*** Opening Record extracts ***

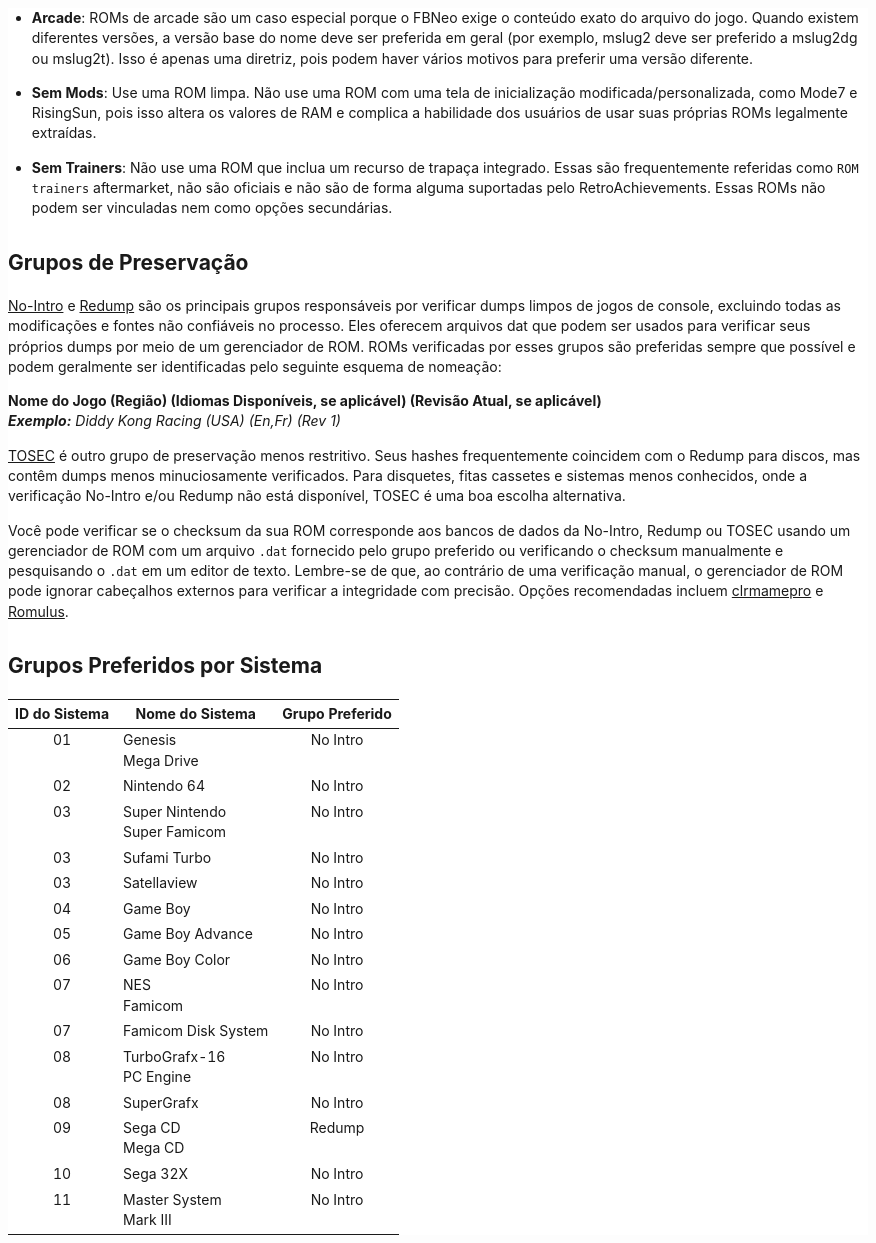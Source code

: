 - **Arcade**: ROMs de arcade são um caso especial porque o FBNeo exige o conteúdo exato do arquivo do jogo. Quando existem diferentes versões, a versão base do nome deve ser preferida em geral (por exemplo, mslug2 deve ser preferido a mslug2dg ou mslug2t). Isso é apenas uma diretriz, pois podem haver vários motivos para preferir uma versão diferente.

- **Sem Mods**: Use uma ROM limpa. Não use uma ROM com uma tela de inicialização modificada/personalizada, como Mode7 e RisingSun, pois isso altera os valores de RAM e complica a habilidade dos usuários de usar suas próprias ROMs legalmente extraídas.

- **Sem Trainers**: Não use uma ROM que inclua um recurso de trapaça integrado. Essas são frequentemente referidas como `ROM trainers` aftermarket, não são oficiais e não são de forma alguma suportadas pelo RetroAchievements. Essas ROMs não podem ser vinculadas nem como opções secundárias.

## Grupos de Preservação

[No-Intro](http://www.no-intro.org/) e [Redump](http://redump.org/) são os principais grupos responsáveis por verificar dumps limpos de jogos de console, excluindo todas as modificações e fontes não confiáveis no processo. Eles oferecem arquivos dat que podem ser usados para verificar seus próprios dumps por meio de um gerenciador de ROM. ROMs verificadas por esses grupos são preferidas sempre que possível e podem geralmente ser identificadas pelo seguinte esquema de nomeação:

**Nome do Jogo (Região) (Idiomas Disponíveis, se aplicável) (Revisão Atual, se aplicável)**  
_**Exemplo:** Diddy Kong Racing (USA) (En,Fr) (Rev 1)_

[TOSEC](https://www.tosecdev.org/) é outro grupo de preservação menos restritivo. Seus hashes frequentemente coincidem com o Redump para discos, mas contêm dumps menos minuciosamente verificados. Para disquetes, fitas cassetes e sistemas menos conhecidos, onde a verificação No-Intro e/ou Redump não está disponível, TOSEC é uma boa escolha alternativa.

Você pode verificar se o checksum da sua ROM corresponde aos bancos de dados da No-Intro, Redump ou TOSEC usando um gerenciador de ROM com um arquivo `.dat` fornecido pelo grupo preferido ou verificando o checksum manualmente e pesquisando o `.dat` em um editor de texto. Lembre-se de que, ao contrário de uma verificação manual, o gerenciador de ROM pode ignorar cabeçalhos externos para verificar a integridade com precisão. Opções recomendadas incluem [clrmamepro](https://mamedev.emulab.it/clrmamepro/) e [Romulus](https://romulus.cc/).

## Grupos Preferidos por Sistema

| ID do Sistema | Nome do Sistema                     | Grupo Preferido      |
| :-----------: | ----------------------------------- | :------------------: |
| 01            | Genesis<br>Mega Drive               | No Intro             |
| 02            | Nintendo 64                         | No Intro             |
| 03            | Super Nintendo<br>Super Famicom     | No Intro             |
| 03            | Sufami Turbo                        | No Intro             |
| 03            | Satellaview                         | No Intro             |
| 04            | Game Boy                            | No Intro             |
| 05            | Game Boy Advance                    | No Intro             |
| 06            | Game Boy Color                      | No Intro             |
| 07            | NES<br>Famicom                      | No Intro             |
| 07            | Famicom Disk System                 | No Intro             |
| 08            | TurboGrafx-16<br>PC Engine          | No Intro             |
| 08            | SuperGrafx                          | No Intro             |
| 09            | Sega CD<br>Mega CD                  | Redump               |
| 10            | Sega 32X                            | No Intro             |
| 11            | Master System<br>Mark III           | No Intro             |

*** Closing Record extracts ***

What is required:
The copy should match the records above exactly, except that pictures are dropped.

Task result:
Source code

: - **Arcade**: ROMs de arcade são um caso especial porque o FBNeo exige o conteúdo exato do arquivo do jogo. Quando existem diferentes versões, a versão base do nome deve ser preferida em geral (por exemplo, mslug2 deve ser preferido a mslug2dg ou mslug2t). Isso é apenas uma diretriz, pois podem haver vários motivos para preferir uma versão diferente.

- **Sem Mods**: Use uma ROM limpa. Não use uma ROM com uma tela de inicialização modificada/personalizada, como Mode7 e RisingSun, pois isso altera os valores de RAM e complica a habilidade dos usuários de usar suas próprias ROMs legalmente extraídas.

- **Sem Trainers**: Não use uma ROM que inclua um recurso de trapaça integrado. Essas são frequentemente referidas como `ROM trainers` aftermarket, não são oficiais e não são de forma alguma suportadas pelo RetroAchievements. Essas ROMs não podem ser vinculadas nem como opções secundárias.

## Grupos de Preservação

[No-Intro](http://www.no-intro.org/) e [Redump](http://redump.org/) são os principais grupos responsáveis por verificar dumps limpos de jogos de console, excluindo todas as modificações e fontes não confiáveis no processo. Eles oferecem arquivos dat que podem ser usados para verificar seus próprios dumps por meio de um gerenciador de ROM. ROMs verificadas por esses grupos são preferidas sempre que possível e podem geralmente ser identificadas pelo seguinte esquema de nomeação:

**Nome do Jogo (Região) (Idiomas Disponíveis, se aplicável) (Revisão Atual, se aplicável)**  
_**Exemplo:** Diddy Kong Racing (USA) (En,Fr) (Rev 1)_

[TOSEC](https://www.tosecdev.org/) é outro grupo de preservação menos restritivo. Seus hashes frequentemente coincidem com o Redump para discos, mas contêm dumps menos minuciosamente verificados. Para disquetes, fitas cassetes e sistemas menos conhecidos, onde a verificação No-Intro e/ou Redump não está disponível, TOSEC é uma boa escolha alternativa.

Você pode verificar se o checksum da sua ROM corresponde aos bancos de dados da No-Intro, Redump ou TOSEC usando um gerenciador de ROM com um arquivo `.dat` fornecido pelo grupo preferido ou verificando o checksum manualmente e pesquisando o `.dat` em um editor de texto. Lembre-se de que, ao contrário de uma verificação manual, o gerenciador de ROM pode ignorar cabeçalhos externos para verificar a integridade com precisão. Opções recomendadas incluem [clrmamepro](https://mamedev.emulab.it/clrmamepro/) e [Romulus](https://romulus.cc/).

## Grupos Preferidos por Sistema

| ID do Sistema | Nome do Sistema                     | Grupo Preferido      |
| :-----------: | ----------------------------------- | :------------------: |
| 01            | Genesis<br>Mega Drive               | No Intro             |
| 02            | Nintendo 64                         | No Intro             |
| 03            | Super Nintendo<br>Super Famicom     | No Intro             |
| 03            | Sufami Turbo                        | No Intro             |
| 03            | Satellaview                         | No Intro             |
| 04            | Game Boy                            | No Intro             |
| 05            | Game Boy Advance                    | No Intro             |
| 06            | Game Boy Color                      | No Intro             |
| 07            | NES<br>Famicom                      | No Intro             |
| 07            | Famicom Disk System                 | No Intro             |
| 08            | TurboGrafx-16<br>PC Engine          | No Intro             |
| 08            | SuperGrafx                          | No Intro             |
| 09            | Sega CD<br>Mega CD                  | Redump               |
| 10            | Sega 32X                            | No Intro             |
| 11            | Master System<br>Mark III           | No Intro             |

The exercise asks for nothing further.